With more than 220 million people employed worldwide and a long-term expected growth rate of around 4%, the travel and tourism sector ranks amongst the most important and dynamic growth markets of the future. Climate protection and sustainable business are key success factors for the industry’s long-term prospects as a global mobility service provider.
This topic is discussed in a new report, Towards a Low Carbon Travel & Tourism Sector, authored by the World Economic Forum together with leading international organisations and travel and tourism industry players, with analytical support and advice from Booz & Company.
The study marks the first time that the different players from such diverse clusters as airlines, hotels, cruise liners, tour operators and rental car companies have worked together to develop a collaborative approach to reduce the environmental impact of the overall sector, demonstrating its interconnectedness.
The report identifies a range of initiatives which could generate a reduction of more than one billion tons of carbon emissions in the next 30 years. For example, “green travel” initiatives include energy-efficient aircraft and engine designs, as well as new approaches to airspace management—such as NextGen (USA) or Single European Sky/SESAR in Europe—which optimise the use of airspace and therefore help to protect the climate.

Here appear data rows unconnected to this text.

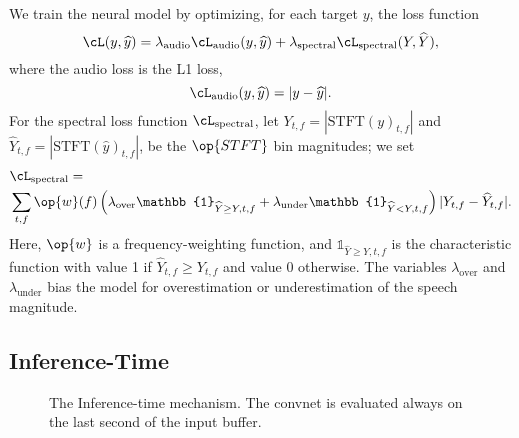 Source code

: \documentclass[english]{article}
\begin{document}
We train the neural model by optimizing, for each target $y$, the loss function
$$\cL(y, \widehat{y}) = \lambda_{\text{audio}}\cL_{\text{audio}}(y, \widehat{y}) + \lambda_{\text{spectral}}\cL_{\text{spectral}}(Y, \widehat{Y}),$$
where the audio loss is the L1 loss,
$$ \cL_{\text{audio}}(y, \widehat{y}) = |y - \widehat{y}|.$$ 
For the spectral loss function $\cL_{\text{spectral}}$, let $Y_{t, f} = |\text{STFT}(y)_{t, f}|$ and $\widehat{Y}_{t, f} = |\text{STFT}(\widehat{y})_{t, f}|$, be the $\op{STFT}$ bin magnitudes; we set
\begin{equation*}
\begin{aligned}
 & \cL_{\text{spectral}}  = \\ 
 & \sum_{t, f}\op{w}(f)\left(\lambda_{\text{over}}\mathbb{1}_{\widehat{Y} \geq Y, t, f} + \lambda_{\text{under}}\mathbb{1}_{\widehat{Y} < Y, t, f} \right)|Y_{t, f} - \widehat{Y}_{t, f}|. 
\end{aligned}
\end{equation*}
Here, $\op{w}$ is a frequency-weighting function, and $\mathbb{1}_{\widehat{Y} \geq Y, t, f}$ is the characteristic function with value 1 if $\widehat{Y}_{t, f} \geq Y_{t, f}$ and value 0 otherwise. The variables $\lambda_{\text{over}}$ and $\lambda_{\text{under}}$ bias the model for overestimation or underestimation of the speech magnitude. 


\subsection{Inference-Time} 

\begin{figure}[htb!]
    \caption{The Inference-time mechanism. The convnet is evaluated always on the last second of the input buffer. }
\label{figinference}
\end{figure}
\end{document}
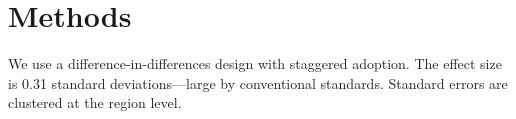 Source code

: \section{Methods}
We use a difference-in-differences design with staggered adoption.
The effect size is 0.31 standard deviations---large by conventional standards.
Standard errors are clustered at the region level.
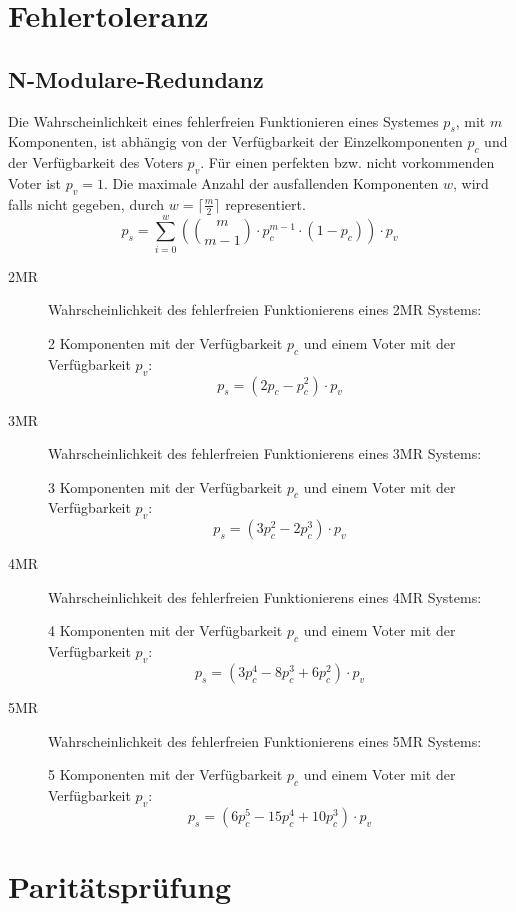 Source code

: \documentclass
[
	8pt,		%
	ngerman,	%
	a4paper,	%
	landscape,	%
	final		%
]{extarticle}
\begin{document}
\begin{multicols*}{4}
	\section{Fehlertoleranz}
	\subsection{N-Modulare-Redundanz}
	Die Wahrscheinlichkeit eines fehlerfreien Funktionieren eines Systemes
	\(p_{s}\), mit \(m\) Komponenten, ist abhängig von der Verfügbarkeit der
	Einzelkomponenten \(p_{c}\) und der Verfügbarkeit des Voters \(p_{v}\). Für
	einen perfekten bzw. nicht vorkommenden Voter ist \(p_{v} = 1\). Die
	maximale Anzahl der ausfallenden Komponenten \(w\), wird falls nicht gegeben,
	durch \(w = \lceil \frac{m}{2} \rceil\) representiert.
	\[p_{s} = \sum_{i = 0}^{w} \left( \binom{m}{m - 1} \cdot p_{c}^{m - 1} \cdot (1 - p_{c}) \right) \cdot p_{v}\]
	\begin{description}
		\item[2MR]
		      Wahrscheinlichkeit des fehlerfreien Funktionierens eines 2MR
		      Systems:\par 2 Komponenten mit der Verfügbarkeit \(p_{c}\) und
		      einem Voter mit der Verfügbarkeit \(p_{v}\):
		      \[p_{s} = \left(2 p_{c} - p_{c}^{2} \right) \cdot p_{v}\]
		\item[3MR]
		      Wahrscheinlichkeit des fehlerfreien Funktionierens eines 3MR
		      Systems:\par 3 Komponenten mit der Verfügbarkeit \(p_{c}\) und
		      einem Voter mit der Verfügbarkeit \(p_{v}\):
		      \[p_{s} = \left(3 p_{c}^{2} - 2 p_{c}^{3} \right) \cdot p_{v}\]
		\item[4MR]
		      Wahrscheinlichkeit des fehlerfreien Funktionierens eines 4MR
		      Systems:\par 4 Komponenten mit der Verfügbarkeit \(p_{c}\) und
		      einem Voter mit der Verfügbarkeit \(p_{v}\):
		      \[p_{s} = \left(3 p_{c}^{4} - 8 p_{c}^{3} + 6 p_{c}^{2} \right) \cdot p_{v}\]
		\item[5MR]
		      Wahrscheinlichkeit des fehlerfreien Funktionierens eines 5MR
		      Systems:\par 5 Komponenten mit der Verfügbarkeit \(p_{c}\) und
		      einem Voter mit der Verfügbarkeit \(p_{v}\):
		      \[p_{s} = \left(6 p_{c}^{5} - 15 p_{c}^{4} + 10 p_{c}^{3} \right) \cdot p_{v}\]
	\end{description}
	\section{Paritätsprüfung}

\end{multicols*}
\end{document}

But these efforts are not sufficient. The expected global long-term growth in the sector—around 4% through to 2035—will outweigh these expected carbon emissions savings. The study reveals that even allowing for the enormous efforts made in recent years and the demanding programmes that are underway, the CO2 footprint of the travel and tourism industry will significantly increase in the next 30 years.
Less-developed states, and emerging markets in particular, are additional drivers of emission growth. They still lag behind the industrialised countries that are the engines of a shift towards “green travel”. Economies like India and China, with their large populations, have their focus set on growth rather than on sustainable and ecological tourism.
In general, environmental issues are yet to be identified as a priority for top management. Co-ordination and organisation of an essentially multi-institutional approach admittedly presents obstacles, especially when it comes to collaborating within such a heterogeneous industry.
But there is room for hope. Beyond the current initiatives to minimise greenhouse gases, several promising measures were identified by the project team. For example, encouraging modal shifts from cars to mass-transit systems; the development of sustainable low carbon fuels in the aviation sector; and the deployment of renewable energies in the accommodation cluster are initiatives that need to be accelerated in the next 10 to 15 years in order to significantly reduce the tourism sector’s impact on climate change.
Above all, the main question will be the financing. Analysis by Booz & Company indicates that multi-billion dollar investment (of more than US$100 billion) is needed to create a CO2-neutral growth path for the industry. The high demand for financial support contrasts with economies that are being shaken by global recession. Travel and tourism, as a chronic low-margin sector, has even less financial scope for investments in sustainability programmes.
Nevertheless the situation is by no means unfavourable. The current economic crisis is a particularly good time to be investing in future technology and pursuing new strategic approaches for combating global climate change. The public stimulus packages that have been set up by many governments should be used for a new deal for the tourism industry. To that end, the report underscores the need for incentives such as tax exemptions for investments in energy-efficient technologies, along with sector-specific sustainability standards.
The long-term aim of becoming a CO2-neutral sector can only be achieved through joint action involving the whole industry, including states, NGOs and the private sector.